Paparazzi Photographer Taking Photos From Car — divorce private investigator concept.

One of the hardest things for many people going through a divorce is being haunted by unanswered questions. Why is this happening? Is my spouse involved with someone else? Are they hiding assets? Will my children be safe with their other parent when I’m not around? One good way to get the answer to many of these questions is to hire a divorce private investigator.

Hiring a private investigator for divorce can be an excellent way to get answers, evidence, and closure. However, not every divorce requires a private investigator, and in some cases, using a private investigator for divorce matters can cause more problems than it solves. It is always best to consult first with your divorce attorney before deciding to hire a private investigator in a domestic matter.

What Can a Private Investigator Do in a Divorce Case?

You may decide to work with a divorce private investigator for personal reasons, such as to learn the truth about what is really going on in your marriage or divorce. Finding out for certain that your spouse is cheating, for instance, can be very painful—but not knowing doesn’t make it any less true, and once you get over the initial shock of the confirmation, having the knowledge can help you decide what to do next.

Another reason many estranged spouses hire a private investigator is to gather evidence for use in their divorce case. It is not necessary to prove that one spouse is at fault in Maryland, Virginia, and most other states in order to be granted a divorce. However, that does not mean that one spouse’s bad conduct is irrelevant.

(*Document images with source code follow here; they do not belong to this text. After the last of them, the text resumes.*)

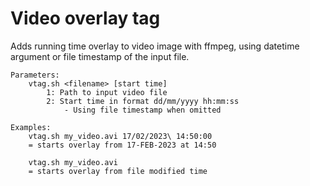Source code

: # Video overlay tag
Adds running time overlay to video image with ffmpeg, using datetime argument or file timestamp of the input file.
```
Parameters:
    vtag.sh <filename> [start time]
        1: Path to input video file
        2: Start time in format dd/mm/yyyy hh:mm:ss
            - Using file timestamp when omitted

Examples:
    vtag.sh my_video.avi 17/02/2023\ 14:50:00
    = starts overlay from 17-FEB-2023 at 14:50

    vtag.sh my_video.avi
    = starts overlay from file modified time
```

For instance, an unfaithful spouse who lavished gifts and vacations on an affair partner using marital funds could receive a less favorable award of marital property in the divorce.

Similarly, if you suspect your spouse is concealing assets or gambling away marital money, having evidence could result in a court adding those assets back into the marital estate for purposes of calculating the equitable division of property. You may also be entitled to alimony in some cases.

Sometimes the evidence gathered by a divorce private investigator has nothing to do with adultery or assets, but with parenting. If you suspect that your spouse is abusing your child, or abusing substances in a way that could harm your child, documenting that through a private investigator could affect parenting arrangements, and help keep your child safe.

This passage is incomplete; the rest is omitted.